Vee shook her head and went back to work.
“You’re crazy,” she muttered. “That’s all there is to it.”
“Sometimes I wish that I was,” said Caitlin. “It would make every day so much easier. Now, what about this ignition problem?”
“The good news is that the ignition isn’t the problem,” said Vee. “The bad news is that it’s something else.”
“Something such as . . . ?”
“I’m not sure yet, but I’ve been running diagnostics, and I think this bucket is a hell of a lot older than we thought. It’s still got an EDS setup.”
Caitlin whistled. That was surprising. In the early days of spaceflight, the vehicles that were used to propel the astronauts to the stars carried explosive device systems designed to perform a wide range of tasks, from separating stages to deploying parachutes. The Saturn rockets that ferried men to the Moon carried more than two hundred of them, while the Curiosity rover that landed on Mars in 2012 employed seventy-six different pyrotechnic devices, each one designed to fire at a specific moment during the landing. However, over the last fifty years or so, pyrotechnics had been phased out on most spacecraft in favor of pneumatic separation systems that allowed for quicker reusability.
“Jesus,” said Caitlin. “Where the hell did Ross find this thing?”
“Black market, probably,” said Vee. “I’m guessing this thing is Russian, or maybe Chinese. It might have been an old lunar lander that’s been retrofitted.”
Caitlin called up the Alley Oop’s schematics on the screen and began running tests of her own. She had always had an interest in gear from the time she was a kid, fixing cars in the driveway with her dad. Even as an adult, tinkering with something took her mind off worry and distress. She looked intently at the display, swiping through screens of system checks until she zeroed in on a
potential problem.
“I’ve got something,” she said. “Looks like the computer’s reporting a failure in the guillotine system.”
“And that’s bad?”
Caitlin nodded.
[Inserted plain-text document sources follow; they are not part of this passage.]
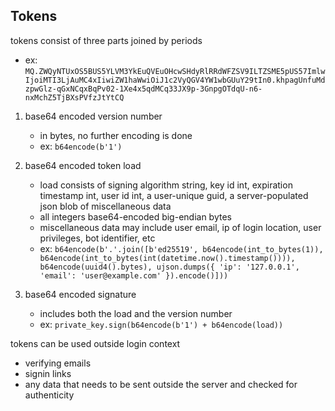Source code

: ## Tokens

tokens consist of three parts joined by periods
- ex: `MQ.ZWQyNTUxOS5BUS5YLVM3YkEuQVEuOHcwSHdyRlRRdWFZSV9ILTZSME5pUS57ImlwIjoiMTI3LjAuMC4xIiwiZW1haWwiOiJ1c2VyQGV4YW1wbGUuY29tIn0.khpagUnfuMdzpwGlz-qGxNCqxBqPv02-1Xe4x5qdMCq33JX9p-3GnpgOTdqU-n6-nxMchZ5TjBXsPVfzJtYtCQ`


1. base64 encoded version number
	- in bytes, no further encoding is done
	- ex: `b64encode(b'1')`

2. base64 encoded token load
	- load consists of signing algorithm string, key id int, expiration timestamp int, user id int, a user-unique guid, a server-populated json blob of miscellaneous data
	- all integers base64-encoded big-endian bytes
	- miscellaneous data may include user email, ip of login location, user privileges, bot identifier, etc
	- ex: `b64encode(b'.'.join([b'ed25519', b64encode(int_to_bytes(1)), b64encode(int_to_bytes(int(datetime.now().timestamp()))), b64encode(uuid4().bytes), ujson.dumps({ 'ip': '127.0.0.1', 'email': 'user@example.com' }).encode()]))`

3. base64 encoded signature
	- includes both the load and the version number
	- ex: `private_key.sign(b64encode(b'1') + b64encode(load))`


tokens can be used outside login context  
- verifying emails
- signin links
- any data that needs to be sent outside the server and checked for authenticity
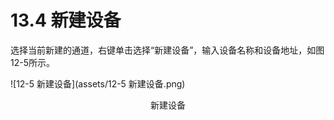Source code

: # 13.4 新建设备

选择当前新建的通道，右键单击选择“新建设备”，输入设备名称和设备地址，如图12-5所示。

![12-5 新建设备](assets/12-5 新建设备.png)

<center>新建设备</center>

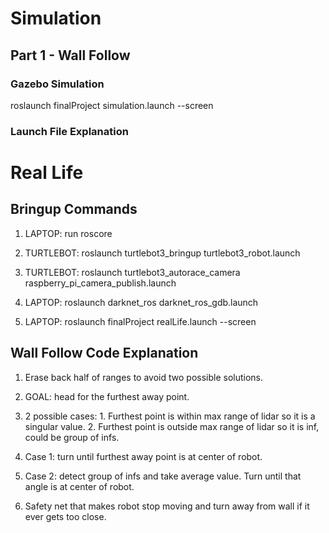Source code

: # Simulation

## Part 1 - Wall Follow

### Gazebo Simulation

roslaunch finalProject simulation.launch --screen

### Launch File Explanation

# Real Life

## Bringup Commands

1. LAPTOP: run roscore

2. TURTLEBOT: roslaunch turtlebot3_bringup turtlebot3_robot.launch

3. TURTLEBOT: roslaunch turtlebot3_autorace_camera raspberry_pi_camera_publish.launch

4. LAPTOP: roslaunch darknet_ros darknet_ros_gdb.launch

4. LAPTOP: roslaunch finalProject realLife.launch --screen

## Wall Follow Code Explanation

1. Erase back half of ranges to avoid two possible solutions.

2. GOAL: head for the furthest away point.

3. 2 possible cases: 1. Furthest point is within max range of lidar so it is a singular value. 2. Furthest point is outside max range of lidar so it is inf, could be group of infs.

4. Case 1: turn until furthest away point is at center of robot.

5. Case 2: detect group of infs and take average value. Turn until that angle is at center of robot.

6. Safety net that makes robot stop moving and turn away from wall if it ever gets too close.

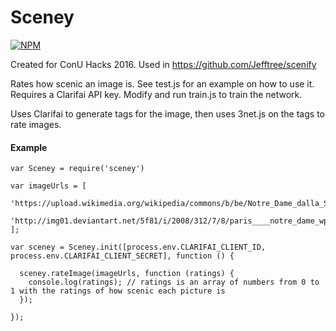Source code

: # Sceney

[![NPM](https://nodei.co/npm/3net.js.png)](https://npmjs.org/package/3net.js)

Created for ConU Hacks 2016. Used in https://github.com/Jefftree/scenify

Rates how scenic an image is. See test.js for an example on how to use it. Requires a Clarifai API key. Modify and run train.js to train the network.

Uses Clarifai to generate tags for the image, then uses 3net.js on the tags to rate images.

#### Example
    var Sceney = require('sceney')
  
    var imageUrls = [
      'https://upload.wikimedia.org/wikipedia/commons/b/be/Notre_Dame_dalla_Senna_crop.jpg',
      'http://img01.deviantart.net/5f81/i/2008/312/7/8/paris____notre_dame_wp_by_superjuju29.jpg'
    ];
     
    var sceney = Sceney.init([process.env.CLARIFAI_CLIENT_ID, process.env.CLARIFAI_CLIENT_SECRET], function () {
    
      sceney.rateImage(imageUrls, function (ratings) {
        console.log(ratings); // ratings is an array of numbers from 0 to 1 with the ratings of how scenic each picture is
      });
      
    });
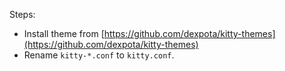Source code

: Steps:
- Install theme from [https://github.com/dexpota/kitty-themes](https://github.com/dexpota/kitty-themes)
- Rename `kitty-*.conf` to `kitty.conf`.
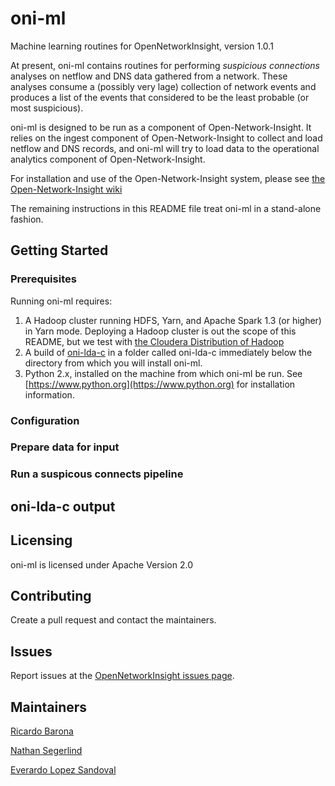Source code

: # oni-ml

Machine learning routines for OpenNetworkInsight, version 1.0.1

At present, oni-ml contains routines for performing *suspicious connections* analyses on netflow and DNS data gathered from a network. These
analyses consume a (possibly very lage) collection of network events and produces a list of the events that considered to be the least probable (or most suspicious).

oni-ml is designed to be run as a component of Open-Network-Insight. It relies on the ingest component of Open-Network-Insight to collect and load
netflow and DNS records, and oni-ml will try to load data to the operational analytics component of Open-Network-Insight.

For installation and use of the Open-Network-Insight system, please see [the Open-Network-Insight wiki](https://github.com/Open-Network-Insight/open-network-insight/wiki)

The remaining instructions in this README file treat oni-ml in a stand-alone fashion.

## Getting Started



### Prerequisites

Running oni-ml requires:

1. A Hadoop cluster running HDFS, Yarn, and Apache Spark 1.3 (or higher) in Yarn mode. Deploying a Hadoop cluster is out the scope of this README, but we test with [the Cloudera Distribution of Hadoop](http://www.cloudera.com/downloads/cdh/5-7-1.html)
2. A build of [oni-lda-c](https://github.com/Open-Network-Insight/oni-lda-c) in a folder called oni-lda-c immediately below the directory from which you will install oni-ml.
3. Python 2.x, installed on the machine from which oni-ml be run. See [https://www.python.org](https://www.python.org) for installation information.


###  Configuration


### Prepare data for input 


### Run a suspicous connects pipeline


## oni-lda-c output


## Licensing

oni-ml is licensed under Apache Version 2.0

## Contributing

Create a pull request and contact the maintainers.

## Issues

Report issues at the [OpenNetworkInsight issues page](https://github.com/Open-Network-Insight/open-network-insight/issues).

## Maintainers


[Ricardo Barona](https://github.com/rabarona)

[Nathan Segerlind](https://github.com/NathanSegerlind)

[Everardo Lopez Sandoval](https://github.com/EverLoSa)

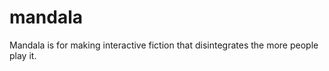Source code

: mandala
=======

Mandala is for making interactive fiction that disintegrates the more people play it.
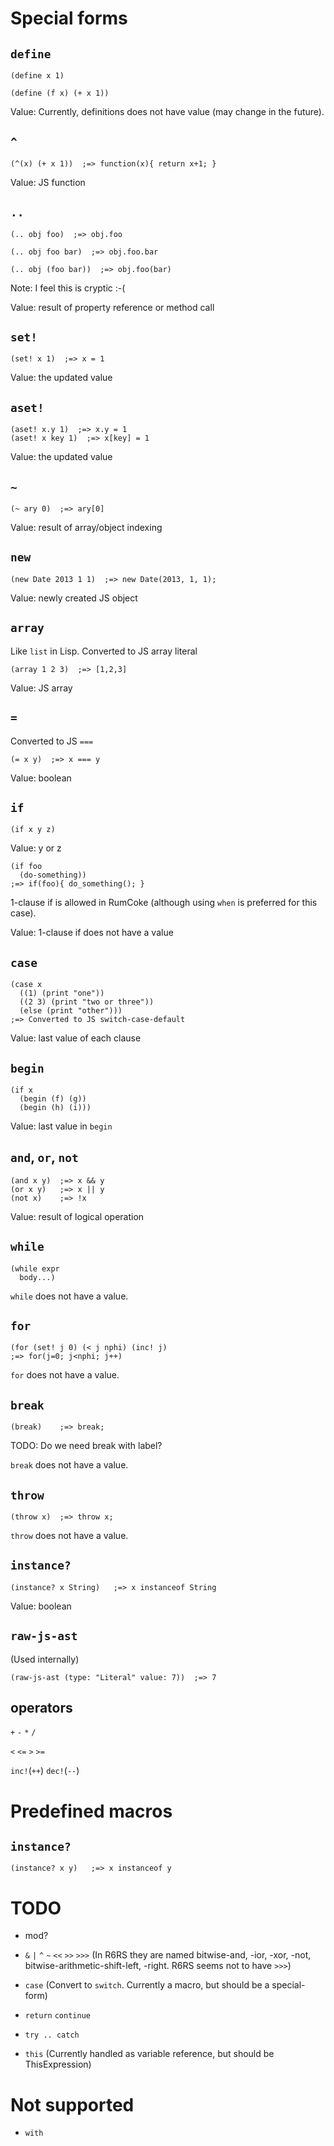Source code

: Special forms
=============

`define`
--------

    (define x 1)

    (define (f x) (+ x 1))

Value: Currently, definitions does not have value (may change in the future).

`^`
---

    (^(x) (+ x 1))  ;=> function(x){ return x+1; }

Value: JS function

`..`
----

    (.. obj foo)  ;=> obj.foo

    (.. obj foo bar)  ;=> obj.foo.bar

    (.. obj (foo bar))  ;=> obj.foo(bar)

Note: I feel this is cryptic :-(

Value: result of property reference or method call

`set!`
------

    (set! x 1)  ;=> x = 1

Value: the updated value

`aset!`
-------

    (aset! x.y 1)  ;=> x.y = 1
    (aset! x key 1)  ;=> x[key] = 1

Value: the updated value

`~`
---

    (~ ary 0)  ;=> ary[0]

Value: result of array/object indexing

`new`
-----

    (new Date 2013 1 1)  ;=> new Date(2013, 1, 1);

Value: newly created JS object

`array`
-------

Like `list` in Lisp. Converted to JS array literal

    (array 1 2 3)  ;=> [1,2,3]

Value: JS array

`=`
---

Converted to JS `===`

    (= x y)  ;=> x === y

Value: boolean

`if`
----

    (if x y z)

Value: y or z

    (if foo
      (do-something))
    ;=> if(foo){ do_something(); }

1-clause if is allowed in RumCoke (although using `when` is preferred for
this case).

Value: 1-clause if does not have a value

`case`
------

    (case x
      ((1) (print "one"))
      ((2 3) (print "two or three"))
      (else (print "other")))
    ;=> Converted to JS switch-case-default

Value: last value of each clause

`begin`
-------

    (if x
      (begin (f) (g))
      (begin (h) (i)))

Value: last value in `begin`

`and`, `or`, `not`
------------------

    (and x y)  ;=> x && y
    (or x y)   ;=> x || y
    (not x)    ;=> !x

Value: result of logical operation

`while`
-------

    (while expr
      body...)

`while` does not have a value.

`for`
-----

    (for (set! j 0) (< j nphi) (inc! j)
    ;=> for(j=0; j<nphi; j++)

`for` does not have a value.

`break`
-------

    (break)    ;=> break;

TODO: Do we need break with label?

`break` does not have a value.

`throw`
-------

    (throw x)  ;=> throw x;

`throw` does not have a value.

`instance?`
-----------

    (instance? x String)   ;=> x instanceof String

Value: boolean

`raw-js-ast`
------------

(Used internally)

    (raw-js-ast (type: "Literal" value: 7))  ;=> 7

operators
---------

`+` `-` `*` `/`

`<` `<=` `>` `>=`

`inc!`(`++`) `dec!`(`--`)

Predefined macros
=================

`instance?`
-----------

    (instance? x y)   ;=> x instanceof y


TODO
====

* mod?
* `&` `|` `^` `~` `<<` `>>` `>>>`
  (In R6RS they are named bitwise-and, -ior, -xor, -not, bitwise-arithmetic-shift-left, -right. R6RS seems not to have `>>>`)
* `case` (Convert to `switch`. Currently a macro, but should be a special-form)
* `return` `continue`
* `try .. catch`

* `this` (Currently handled as variable reference, but should be ThisExpression)

Not supported
=============

* `with`
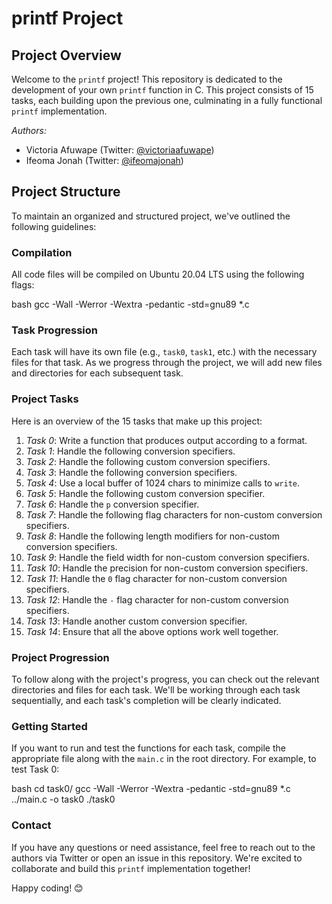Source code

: # printf Project
## Project Overview

Welcome to the `printf` project! This repository is dedicated to the development of your own `printf` function in C. This project consists of 15 tasks, each building upon the previous one, culminating in a fully functional `printf` implementation. 

*Authors:*
- Victoria Afuwape (Twitter: [@victoriaafuwape](https://twitter.com/victoriaafuwape))
- Ifeoma Jonah (Twitter: [@ifeomajonah](https://twitter.com/ifeomajonah))

## Project Structure
To maintain an organized and structured project, we've outlined the following guidelines:

### Compilation
All code files will be compiled on Ubuntu 20.04 LTS using the following flags:

bash
gcc -Wall -Werror -Wextra -pedantic -std=gnu89 *.c

### Task Progression
Each task will have its own file (e.g., `task0`, `task1`, etc.) with the necessary files for that task. As we progress through the project, we will add new files and directories for each subsequent task.

### Project Tasks
Here is an overview of the 15 tasks that make up this project:

1. *Task 0*: Write a function that produces output according to a format.
2. *Task 1*: Handle the following conversion specifiers.
3. *Task 2*: Handle the following custom conversion specifiers.
4. *Task 3*: Handle the following conversion specifiers.
5. *Task 4*: Use a local buffer of 1024 chars to minimize calls to `write`.
6. *Task 5*: Handle the following custom conversion specifier.
7. *Task 6*: Handle the `p` conversion specifier.
8. *Task 7*: Handle the following flag characters for non-custom conversion specifiers.
9. *Task 8*: Handle the following length modifiers for non-custom conversion specifiers.
10. *Task 9*: Handle the field width for non-custom conversion specifiers.
11. *Task 10*: Handle the precision for non-custom conversion specifiers.
12. *Task 11*: Handle the `0` flag character for non-custom conversion specifiers.
13. *Task 12*: Handle the `-` flag character for non-custom conversion specifiers.
14. *Task 13*: Handle another custom conversion specifier.
15. *Task 14*: Ensure that all the above options work well together.

### Project Progression

To follow along with the project's progress, you can check out the relevant directories and files for each task. We'll be working through each task sequentially, and each task's completion will be clearly indicated.

### Getting Started

If you want to run and test the functions for each task, compile the appropriate file along with the `main.c` in the root directory. For example, to test Task 0:

bash
cd task0/
gcc -Wall -Werror -Wextra -pedantic -std=gnu89 *.c ../main.c -o task0
./task0


### Contact

If you have any questions or need assistance, feel free to reach out to the authors via Twitter or open an issue in this repository. We're excited to collaborate and build this `printf` implementation together!

Happy coding! 😊
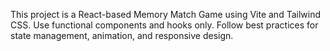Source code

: <!-- Use this file to provide workspace-specific custom instructions to Copilot. For more details, visit https://code.visualstudio.com/docs/copilot/copilot-customization#_use-a-githubcopilotinstructionsmd-file -->

This project is a React-based Memory Match Game using Vite and Tailwind CSS. Use functional components and hooks only. Follow best practices for state management, animation, and responsive design.
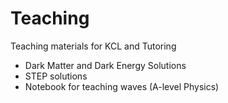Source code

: # Teaching

Teaching materials for KCL and Tutoring

* Dark Matter and Dark Energy Solutions
* STEP solutions
* Notebook for teaching waves (A-level Physics)
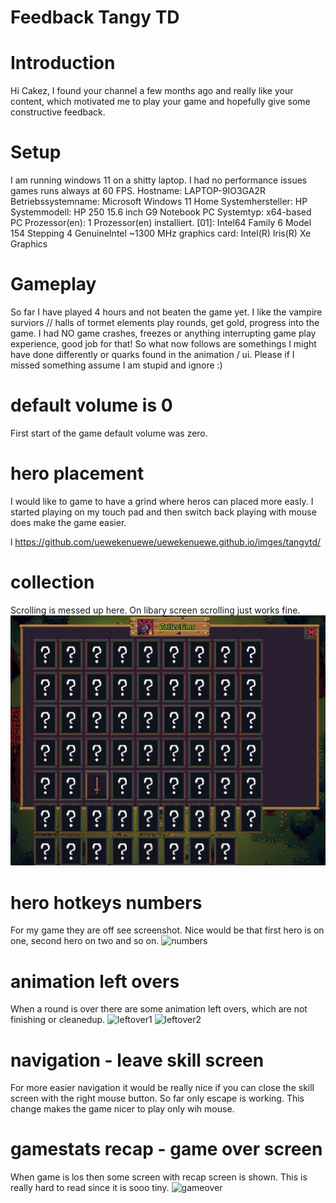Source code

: # Feedback Tangy TD 

# Introduction
Hi Cakez, I found your channel a few months ago and really like your content, which motivated me to play your game and hopefully give some constructive feedback. 

# Setup 
I am running windows 11 on a shitty laptop. I had no performance issues games runs always at 60 FPS. 
Hostname:                                      LAPTOP-9IO3GA2R
Betriebssystemname:                            Microsoft Windows 11 Home
Systemhersteller:                              HP
Systemmodell:                                  HP 250 15.6 inch G9 Notebook PC
Systemtyp:                                     x64-based PC
Prozessor(en):                                 1 Prozessor(en) installiert.
                                               [01]: Intel64 Family 6 Model 154 Stepping 4 GenuineIntel ~1300 MHz
graphics card:                                 Intel(R) Iris(R) Xe Graphics

# Gameplay 
So far I have played 4 hours and not beaten the game yet. I like the vampire surviors // halls of tormet elements play rounds, get gold, progress into the game. 
I had NO game crashes, freezes or anything interrupting game play experience, good job for that! So what now follows are somethings I might have done differently 
or quarks found in the animation / ui. Please if I missed something assume I am stupid and ignore :)

# default volume is 0
First start of the game default volume was zero.

# hero placement 
I would like to game to have a grind where heros can placed more easly. I started playing on my touch pad and then switch back playing with mouse does make the game easier.   

l   https://github.com/uewekenuewe/uewekenuewe.github.io/imges/tangytd/
# collection    
Scrolling is messed up here. On libary screen scrolling just works fine. 
![collection](https://github.com/uewekenuewe/uewekenuewe.github.io/blob/9f9a9a1f69e4b956b837beb475a921562ce59d26/images/tangytd/collection.png)

# hero hotkeys numbers
For my game they are off see screenshot. Nice would be that first hero is on one, second hero on two and so on.
![numbers](https://github.com/uewekenuewe/uewekenuewe.github.io/imges/tangytd/numbers.png)

# animation left overs
When a round is over there are some animation left overs, which are not finishing or cleanedup.
![leftover1](https://github.com/uewekenuewe/uewekenuewe.github.io/imges/tangytd/leftover1.png)
![leftover2](https://github.com/uewekenuewe/uewekenuewe.github.io/imges/tangytd/leftover2.png)

# navigation - leave skill screen
For more easier navigation it would be really nice if you can close the skill screen with the right mouse button. So far only escape is working. This change makes the game nicer to play only wih mouse.

# gamestats recap - game over screen
When game is los then some screen with recap screen is shown. This is really hard to read since it is sooo tiny.
![gameover](https://github.com/uewekenuewe/uewekenuewe.github.io/imges/tangytd/gameover.png)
The explosive guillotine was a particularly key piece of tech, which, when fired, would sever the umbilical cables connecting the Alley Oop’s ascent and descent stages. If the charges didn’t ignite and propel the blade down with enough force to cut the umbilical, they’d be stuck on the asteroid for a long time.
Before Caitlin and Vee could consider their circumstances further, the comm lit up with an incoming message. Sara was back on the mic.
“Looks like your girl’s finally picked up,” said Vee.
Caitlin switched on the comm. “It’s about time,” she said. “Where were you? On a hot date?”
“Oh, nothing special,” said Sara. “People here are telling me you’ve got a plan.”
“That’s right.” Caitlin broke down what she had come up with. Sara took it all in.
“I like that you’re thinking proactively up there,” she said, “but I’m going to be blunt. I don’t think it’s going to work.”
“I appreciate the direct approach,” said Caitlin. “Care to tell me why?”
“The amount of Mylar you’ve got on that lander compared to the size of the asteroid just isn’t enough to make a difference,” Sara said. “It would be like putting a handkerchief on an elephant.”
“We’ve got a science teacher here who kind of told us the same thing,” said Caitlin. “But we’ve got to try something.”
“I understand,” said Sara, and then she told Caitlin to hold on. After a moment, another voice came on the line.
“Hi, Capt—Mrs. . . .”
“Caitlin’s fine,” she said. “Who’s this?”
“Dr. Alex Sutter, Federal Emergency Management Agency. Dr. Ken—Sara’s just told me about your plan, and I have to agree with her assessment. It’s risk versus reward. And, from where I’m sitting, it doesn’t balance out.”